Jorge Diaz

No. 64
- Position: Offensive tackle

Personal information
- Born: November 15, 1973 (age 52) New York, New York, U.S.
- Listed height: 6 ft 4 in (1.93 m)
- Listed weight: 308 lb (140 kg)

Career information
- High school: Katy (Katy, Texas)
- College: Kilgore College (1992-93) Texas A&M-Kingsville
- NFL draft: 1996: undrafted

Career history
- Tampa Bay Buccaneers (1996–1999); Dallas Cowboys (2000); Tampa Bay Storm (2004); Austin Wranglers (2004);

Awards and highlights
- ArenaBowl champion (2003); All-LSC (1995);

Career NFL statistics
- Games played: 61
- Games started: 45
- Fumble recoveries: 2
- Stats at Pro Football Reference
- Stats at ArenaFan.com

= Jorge Diaz (American football) =

American football player (born 1973)

Jorge Diaz (born November 15, 1973) is an American former professional football player who was an offensive tackle in the National Football League (NFL) for the Tampa Bay Buccaneers and Dallas Cowboys. He also was a member of the Tampa Bay Storm and Austin Wranglers of the Arena Football League (AFL). He played college football for the Texas A&M–Kingsville Javelinas.

==Early life==
Diaz was born in New York City and raised in Katy, Texas. He attended Katy High School, where he received All-district and All-conference honors at offensive tackle as a senior.

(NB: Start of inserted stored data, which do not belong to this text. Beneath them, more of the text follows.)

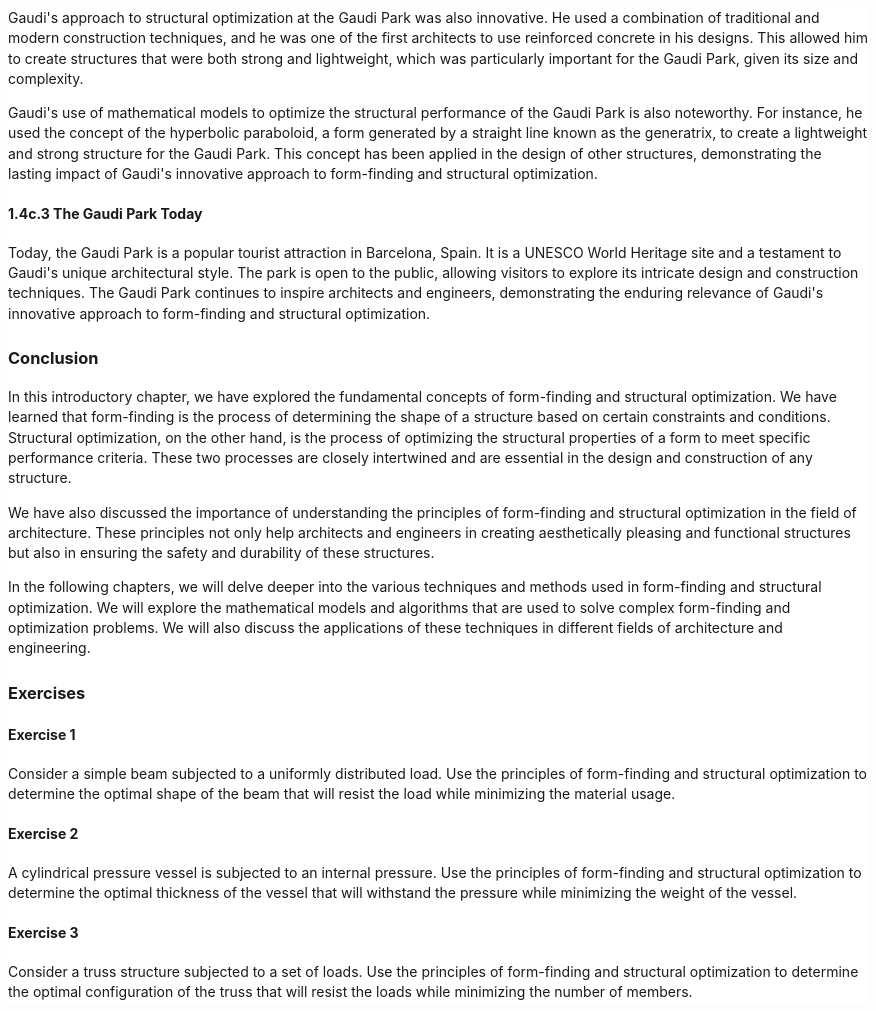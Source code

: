 Gaudi's approach to structural optimization at the Gaudi Park was also innovative. He used a combination of traditional and modern construction techniques, and he was one of the first architects to use reinforced concrete in his designs. This allowed him to create structures that were both strong and lightweight, which was particularly important for the Gaudi Park, given its size and complexity.

Gaudi's use of mathematical models to optimize the structural performance of the Gaudi Park is also noteworthy. For instance, he used the concept of the hyperbolic paraboloid, a form generated by a straight line known as the generatrix, to create a lightweight and strong structure for the Gaudi Park. This concept has been applied in the design of other structures, demonstrating the lasting impact of Gaudi's innovative approach to form-finding and structural optimization.

#### 1.4c.3 The Gaudi Park Today

Today, the Gaudi Park is a popular tourist attraction in Barcelona, Spain. It is a UNESCO World Heritage site and a testament to Gaudi's unique architectural style. The park is open to the public, allowing visitors to explore its intricate design and construction techniques. The Gaudi Park continues to inspire architects and engineers, demonstrating the enduring relevance of Gaudi's innovative approach to form-finding and structural optimization.

### Conclusion

In this introductory chapter, we have explored the fundamental concepts of form-finding and structural optimization. We have learned that form-finding is the process of determining the shape of a structure based on certain constraints and conditions. Structural optimization, on the other hand, is the process of optimizing the structural properties of a form to meet specific performance criteria. These two processes are closely intertwined and are essential in the design and construction of any structure.

We have also discussed the importance of understanding the principles of form-finding and structural optimization in the field of architecture. These principles not only help architects and engineers in creating aesthetically pleasing and functional structures but also in ensuring the safety and durability of these structures.

In the following chapters, we will delve deeper into the various techniques and methods used in form-finding and structural optimization. We will explore the mathematical models and algorithms that are used to solve complex form-finding and optimization problems. We will also discuss the applications of these techniques in different fields of architecture and engineering.

### Exercises

#### Exercise 1
Consider a simple beam subjected to a uniformly distributed load. Use the principles of form-finding and structural optimization to determine the optimal shape of the beam that will resist the load while minimizing the material usage.

#### Exercise 2
A cylindrical pressure vessel is subjected to an internal pressure. Use the principles of form-finding and structural optimization to determine the optimal thickness of the vessel that will withstand the pressure while minimizing the weight of the vessel.

#### Exercise 3
Consider a truss structure subjected to a set of loads. Use the principles of form-finding and structural optimization to determine the optimal configuration of the truss that will resist the loads while minimizing the number of members.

After graduation he moved on to Kilgore Junior College, where he was a two-time All-conference and junior college All-American at offensive tackle. After his sophomore season he transferred to Division II Texas A&M University–Kingsville, where his position coach was future NFL coach Juan Castillo. He became a starter as a junior and was part of an offensive line that included Jermane Mayberry and Kevin Dogins. He earned All-conference honors as a senior.

In 2017, he was inducted into the Kilgore College Athletic Hall of Fame.

==Professional career==
===Tampa Bay Buccaneers===
Diaz was signed as an undrafted free agent by the Tampa Bay Buccaneers after the 1996 NFL draft on April 22. He made the roster after passing Stephen Ingram on the depth chart. He started 5 games at left guard, after Jim Pyne suffered a sprained ankle and one game at right guard, while allowing only 1.5 sacks.

In 1997, he became a regular starter at right guard in the first 13 games, moving to left guard for the last 3 contests. He was a part of a rushing attack that included running backs Mike Alstott and Warrick Dunn. In 1998, he started the first 12 games at left guard, before missing the rest of the season with a broken left foot.

In 1999, he started the first 11 games at left guard, before being passed on the depth chart by his former college teammate, Kevin Dogins. He returned to the starting lineup for the season finale against the Chicago Bears and the playoffs. He was waived on March 17, 2000.

===Dallas Cowboys===
On March 31, 2000, he signed as a free agent with the Dallas Cowboys, appearing in 9 games as a reserve player. He was released on March 1, 2001.

===Tampa Bay Storm===
On October 30, 2003, he was signed by the Tampa Bay Storm of the Arena Football League. February 2, 2004, he was placed on the injured reserve list. On March 19, he was placed on the injured reserve list. He was waived on April 14.

===Austin Wranglers===
On April 27, 2004, he was signed by the Austin Wranglers of the AFL.

==Personal life==
After retiring from football, Diaz became a franchise owner of Fleming's Prime Steakhouse & Wine Bar in Tampa. He also occasionally provided “game day” analysis on the Buccaneers for local FOX affiliate Channel 13. His Father Ken Diaz played for the Edmonton Eskimos in the Canadian Football League.